### Required action
Exact reproduction of the listing is required. Pictures are not reproduced.

### Extracted information

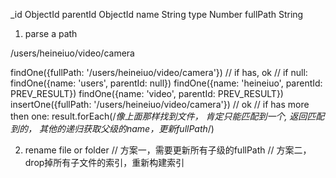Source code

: _id ObjectId
parentId ObjectId
name String
type Number
fullPath String


1. parse a path

/users/heineiuo/video/camera

findOne({fullPath: '/users/heineiuo/video/camera'})
// if has, ok
// if null:
  findOne({name: 'users', parentId: null})
  findOne({name: 'heineiuo', parentId: PREV_RESULT})
  findOne({name: 'video', parentId: PREV_RESULT})
  insertOne({fullPath: '/users/heineiuo/video/camera'})
  // ok
// if has more then one:
   result.forEach(/*像上面那样找到文件， 肯定只能匹配到一个, 返回匹配到的， 其他的递归获取父级的name，更新fullPath*/)


2. rename file or folder
// 方案一，需要更新所有子级的fullPath
// 方案二，drop掉所有子文件的索引，重新构建索引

### Answer
Source code

: _id ObjectId
parentId ObjectId
name String
type Number
fullPath String


1. parse a path

/users/heineiuo/video/camera

findOne({fullPath: '/users/heineiuo/video/camera'})
// if has, ok
// if null:
  findOne({name: 'users', parentId: null})
  findOne({name: 'heineiuo', parentId: PREV_RESULT})
  findOne({name: 'video', parentId: PREV_RESULT})
  insertOne({fullPath: '/users/heineiuo/video/camera'})
  // ok
// if has more then one:
   result.forEach(/*像上面那样找到文件， 肯定只能匹配到一个, 返回匹配到的， 其他的递归获取父级的name，更新fullPath*/)


2. rename file or folder
// 方案一，需要更新所有子级的fullPath
// 方案二，drop掉所有子文件的索引，重新构建索引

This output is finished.